The basic assumption underlying this paper is that computerized adaptive testing 
(CAT) can be viewed as an instance of constrained sequential optimization. The selection 
of each next item in the test involves optimization of an objective function, for example, 
maximization of the information in the item at the current ability estimate or the fit of 
the information in the test to a target function. This optimization is subject to various 
constraints on item and test attributes dealing with, for example, their response format or 
content. 

The idea of CAT as constrained sequential optimization is adopted in the shadow 
test approach to adaptive testing (van der Linden, in press; van der Linden & Reese, 
1998). In this approach, at each step a full test (’’shadow test”) is assembled. The item 
to be administered is selected from this shadow test rather than the full item pool. Each 
shadow tests is assembled to be optimal subject to a set of constraints representing the 
test specifications. As a result, the CAT also meets all constraints. At the same time, it 
tends to have an optimal value for its objective function. 

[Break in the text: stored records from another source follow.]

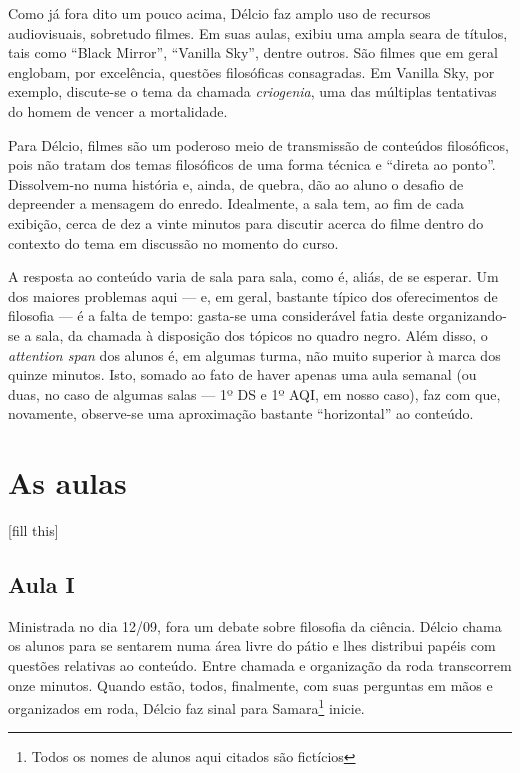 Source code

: \documentclass[12pt,a4paper]{article}
\begin{document}
    Como já fora dito um pouco acima, Délcio faz amplo uso de recursos 
    audiovisuais, sobretudo filmes. Em suas aulas, exibiu uma ampla seara 
    de títulos, tais como ``Black Mirror'', ``Vanilla Sky'', dentre outros. 
    São filmes que em geral englobam, por excelência, questões filosóficas 
    consagradas. Em Vanilla Sky, por exemplo, discute-se o tema da chamada 
    \textit{criogenia}, uma das múltiplas tentativas do homem de vencer a 
    mortalidade. 
    
    Para Délcio, filmes são um poderoso meio de transmissão de conteúdos 
    filosóficos, pois não tratam dos temas filosóficos de uma forma técnica e 
    ``direta ao ponto''. Dissolvem-no numa história e, ainda, de quebra, dão ao 
    aluno o desafio de depreender a mensagem do enredo. Idealmente, a sala tem, 
    ao fim de cada exibição, cerca de dez a vinte minutos para discutir acerca 
    do filme dentro do contexto do tema em discussão no momento do curso. 
    
    A resposta ao conteúdo varia de sala para sala, como é, aliás, de se 
    esperar. Um dos maiores problemas aqui --- e, em geral, bastante típico 
    dos oferecimentos de filosofia --- é a falta de tempo: gasta-se 
    uma considerável fatia deste organizando-se a sala, da chamada à disposição 
    dos tópicos no quadro negro. Além disso, o \textit{attention span} dos 
    alunos é, em algumas turma, não muito superior à marca dos quinze minutos. 
    Isto, somado ao fato de haver apenas uma aula semanal (ou duas, no caso de 
    algumas salas --- 1º DS e 1º AQI, em nosso caso), faz com que, novamente, 
    observe-se uma aproximação bastante ``horizontal'' ao conteúdo. 
    	
	\newpage
	
	\section{As aulas}
	
	[fill this]

    \subsection*{Aula I}
    
    Ministrada no dia 12/09, fora um debate sobre filosofia da ciência. Délcio 
    chama os alunos para se sentarem numa área livre do pátio e lhes distribui 
    papéis com questões relativas ao conteúdo. Entre chamada e organização da 
    roda transcorrem onze minutos. Quando estão, todos, finalmente, com suas 
    perguntas em mãos e organizados em roda, Délcio faz sinal para 
    Samara\footnote{Todos os nomes de alunos aqui citados são fictícios} 
    inicie. 
    
\end{document}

The algorithm for constrained CAT with shadow tests can be summarized as follows: 

Step 1: Choose an initial value of the examinee’s ability parameter 9 . 

Step 2: Assemble the first shadow test such that all constraints are met and the 
objective function is optimized. 

Step 3: Administer an item from the shadow test with optimal properties at the current 
9 estimate. 

Step 4: Update all parameters in the test assembly model. 

Step 5: Assemble a new shadow test fixing the items already administered. 

Step 6: Repeat Steps 3-6 until n items have been administered. 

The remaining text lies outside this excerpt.